バイク屋のバイク乗りとして自らの実体験がないと判らないことが多く、スクランブラーでは馴染みの蒜山もカブ110NWJCコンプリートで走るとチョイ乗りでは解らないことなど意外なことも多々あり、あらゆることが新鮮で楽しいとのこと。

県境日南

ビッグバイクでは持て余すことが多く、気負うことなく自由気ままに使いこなせないから単調な使い方になるが、扱える車格で使いこなせる排気量のカブ110は誰でも楽しめる。しかし、すべてを絞り出すような使いかたや乗りかたでは面白みに欠けるから、悠々とした心持ちがカブ110NWJCコンプリートでのバイクライフを面白く楽しくする要点である。

田園風景1

明日は、カブ110NWJCコンプリートならではの面白さや楽しさ引き出すツーリングスタイルを伝えることが出来れば、自らの実体験に基づいてバイク屋RBRのオヤジとして新たなバイクライフを提案できるだろう。

五日目 蒜山〜岐阜へ

県境R482

蒜山を出発して国道と県道を走りつないで鳥取若桜へ向かう。若桜からはのどかな田園風景を楽しめるルートを走り、SL230を走らせた時は積雪のため通行止めだったところの手前で小休止してR9へ。

定番ルート1 定番ルート2

R9を走るのは大嫌いだったRBRの乳深さんだが、悠々と走るカブ110NWJCコンプリートのリズムを会得されたようで、今までに無い面白さと云うか初めての感覚で楽しめたとのことで大満足のよう。

兵庫から京都へ入り少し遅めのお昼。道をはずれた空き地でキャンプの食材を使って簡単なスパゲティーを作ってランチタイムを楽しむ。

峠道

乳深さんは少し驚かれていたようだが、カブ110NWJCコンプリートならではのゆるやかな時間を楽しむ心持ちが、バイクライフを更に面白く楽しくすることを実感されたようだ。

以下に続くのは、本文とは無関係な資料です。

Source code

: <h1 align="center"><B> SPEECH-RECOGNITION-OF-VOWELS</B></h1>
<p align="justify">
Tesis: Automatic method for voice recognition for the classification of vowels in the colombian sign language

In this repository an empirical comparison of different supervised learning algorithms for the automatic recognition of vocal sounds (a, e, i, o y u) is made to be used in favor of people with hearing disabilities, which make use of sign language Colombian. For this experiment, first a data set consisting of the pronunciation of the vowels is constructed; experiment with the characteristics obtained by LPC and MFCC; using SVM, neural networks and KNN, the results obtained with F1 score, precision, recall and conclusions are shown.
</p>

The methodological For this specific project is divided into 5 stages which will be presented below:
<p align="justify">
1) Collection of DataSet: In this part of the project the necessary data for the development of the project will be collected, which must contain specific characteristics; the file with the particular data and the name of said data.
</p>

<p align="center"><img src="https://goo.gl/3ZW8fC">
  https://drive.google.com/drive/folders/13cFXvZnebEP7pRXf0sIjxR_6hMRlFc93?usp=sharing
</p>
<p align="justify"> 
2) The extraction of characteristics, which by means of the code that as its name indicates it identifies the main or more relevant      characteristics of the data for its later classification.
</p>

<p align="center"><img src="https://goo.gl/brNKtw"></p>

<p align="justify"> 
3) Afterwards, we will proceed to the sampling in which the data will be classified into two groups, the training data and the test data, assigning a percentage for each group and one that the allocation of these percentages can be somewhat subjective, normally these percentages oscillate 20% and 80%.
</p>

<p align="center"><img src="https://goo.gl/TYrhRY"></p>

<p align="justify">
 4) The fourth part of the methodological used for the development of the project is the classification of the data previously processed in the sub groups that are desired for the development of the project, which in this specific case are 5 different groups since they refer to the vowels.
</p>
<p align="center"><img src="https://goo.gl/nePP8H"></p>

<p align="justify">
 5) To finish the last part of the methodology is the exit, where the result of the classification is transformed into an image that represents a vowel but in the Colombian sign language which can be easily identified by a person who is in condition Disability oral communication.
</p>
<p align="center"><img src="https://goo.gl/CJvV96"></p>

遅めの昼食を終えて再び走り始め、小浜を過ぎて熊川宿へ到着。RBRの乳深さんには瞬く間に到着したかのようで「これ、おもろいですわ〜こんなの初めてです〜」とご満悦。

バイク屋RBRのオヤジは、バイクライフを楽しむ一人のライダーとして、乗れば乗るほどにカブ110NWJCコンプリートの面白さと魅力を体感されたのは何よりである。

→RBRの記事 『カブ110NWJCコンプリートで蒜山キャンプツーリング』

熊川宿

熊川宿を後に再び走り始めてR303の三叉路でRBRの乳深さんとお別れして岐阜を目指す。

今回の旅では初の夜間走行となったため、伊吹のふもとで最後の休憩をとり再び走り始める。あとわずかでカブ110NWJCコンプリートの旅が終わる。

あと僅か

ポコポコか悠々なのかY・110さんは相変わらずマイペースで楽しまれているが、ビッグバイク並みのフル積載で暴風雨など様々な条件下を走りカブ110NWJCコンプリートを慣熟され、気負うことなく自由気ままに楽しめる新たなバイクライフが始まったようである。

カブ110NWJCコンプリートを楽しむにはライテクやスペックなどは無縁のこと、速さより心地良さで走り続けて悠々と楽しむ心持が肝要であると、今回のツーリングでも実感した次第である。